C'est idiot, mais jamais je ne m'étais dit qu'en Iran aussi un
camionneur pouvait dire « mon pote » à un jeune serveur
qu'il venait de prendre en stop. On ne dit pas mon pote quand on est
un élément de politique internationale. Mais là-bas aussi, des
hommes deviennent amis sans un mot parce qu'ils pêchent au même
endroit. Là-bas, comme ici, des jeunes dans des brasseries bondées,
prennent des poses de dandy idéalistes et désabusés. Et ce qui se
joue là-bas, comme ici, comme ailleurs, ce n'est pas le choc des
civilisations, c'est le rapport entre les générations, entre les
classes.
Mais
surtout, là-bas, comme ici, comme partout, ce qui se joue, c'est le
rapport entre les hommes et les femmes, ce rapport que Zoya Pirzad
montre avec un féminisme pragmatique, un féminisme de situation.

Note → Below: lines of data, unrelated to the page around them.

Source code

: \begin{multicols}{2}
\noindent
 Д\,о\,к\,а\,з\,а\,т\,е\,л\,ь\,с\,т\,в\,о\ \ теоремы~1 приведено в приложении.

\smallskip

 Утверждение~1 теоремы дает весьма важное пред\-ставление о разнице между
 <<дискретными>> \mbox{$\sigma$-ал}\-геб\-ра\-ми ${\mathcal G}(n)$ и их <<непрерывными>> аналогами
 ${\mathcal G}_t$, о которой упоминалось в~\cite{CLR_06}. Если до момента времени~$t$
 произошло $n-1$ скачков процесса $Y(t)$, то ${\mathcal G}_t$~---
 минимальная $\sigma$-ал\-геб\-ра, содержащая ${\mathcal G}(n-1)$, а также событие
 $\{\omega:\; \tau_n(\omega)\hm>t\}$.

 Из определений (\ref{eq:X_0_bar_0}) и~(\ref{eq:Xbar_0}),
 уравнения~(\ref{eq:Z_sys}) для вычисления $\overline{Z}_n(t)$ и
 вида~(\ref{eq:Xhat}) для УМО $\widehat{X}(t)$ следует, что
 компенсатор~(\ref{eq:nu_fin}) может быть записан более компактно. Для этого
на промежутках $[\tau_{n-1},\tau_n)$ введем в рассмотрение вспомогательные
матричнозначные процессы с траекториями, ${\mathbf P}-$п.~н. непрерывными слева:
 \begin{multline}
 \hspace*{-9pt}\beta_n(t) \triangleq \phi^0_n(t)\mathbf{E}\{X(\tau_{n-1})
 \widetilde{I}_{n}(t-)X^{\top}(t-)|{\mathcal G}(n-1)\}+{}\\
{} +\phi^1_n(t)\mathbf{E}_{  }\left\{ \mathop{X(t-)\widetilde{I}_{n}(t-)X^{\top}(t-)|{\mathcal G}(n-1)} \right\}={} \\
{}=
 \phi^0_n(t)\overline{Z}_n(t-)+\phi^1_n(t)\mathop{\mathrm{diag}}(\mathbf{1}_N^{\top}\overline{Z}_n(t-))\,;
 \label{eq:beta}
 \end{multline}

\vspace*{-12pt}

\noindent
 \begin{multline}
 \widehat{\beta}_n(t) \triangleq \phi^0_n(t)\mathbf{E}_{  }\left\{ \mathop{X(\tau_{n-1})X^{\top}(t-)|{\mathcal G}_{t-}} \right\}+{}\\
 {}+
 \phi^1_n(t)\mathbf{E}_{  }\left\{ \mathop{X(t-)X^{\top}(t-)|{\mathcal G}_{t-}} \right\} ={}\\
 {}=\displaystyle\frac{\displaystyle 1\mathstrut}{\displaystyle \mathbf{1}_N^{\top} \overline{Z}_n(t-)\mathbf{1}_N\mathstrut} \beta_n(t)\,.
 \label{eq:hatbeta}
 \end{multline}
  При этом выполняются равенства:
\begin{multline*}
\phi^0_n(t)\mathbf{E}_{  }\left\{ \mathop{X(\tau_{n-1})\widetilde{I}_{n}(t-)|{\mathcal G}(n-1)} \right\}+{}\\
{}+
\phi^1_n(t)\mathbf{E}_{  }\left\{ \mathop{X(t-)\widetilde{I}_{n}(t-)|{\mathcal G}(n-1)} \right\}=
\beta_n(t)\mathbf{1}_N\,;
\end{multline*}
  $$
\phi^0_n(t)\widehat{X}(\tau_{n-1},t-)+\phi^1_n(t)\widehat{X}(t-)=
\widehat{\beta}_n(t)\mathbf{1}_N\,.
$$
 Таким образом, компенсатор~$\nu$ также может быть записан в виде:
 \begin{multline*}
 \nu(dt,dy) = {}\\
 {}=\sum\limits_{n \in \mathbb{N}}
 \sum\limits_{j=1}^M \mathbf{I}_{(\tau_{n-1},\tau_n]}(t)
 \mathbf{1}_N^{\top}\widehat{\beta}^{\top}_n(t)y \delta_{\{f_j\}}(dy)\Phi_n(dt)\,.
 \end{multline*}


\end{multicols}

Pas besoin de théorie du genre, de rhétorique ronflante, il lui
suffit d'une phrase
« La
petite spécialiste de l'enregistrement des commandes a-t-elle changé
les serviettes de la salle de bain ? »
C'est dit
sans méchanceté volontaire, avec une tendresse condescendante
infiniment pire, et ça nous force à voir qu'il existe encore,
là-bas, comme ici, comme partout, des hommes pour qui la femme doit
rester à sa place, c'est à dire, surtout pas à la leur.
Mais Zoya
Pirzad est déjà passée à autre chose. Elle n'insiste pas, elle ne
théorise pas, pire, elle ne condamne même pas : elle décrit.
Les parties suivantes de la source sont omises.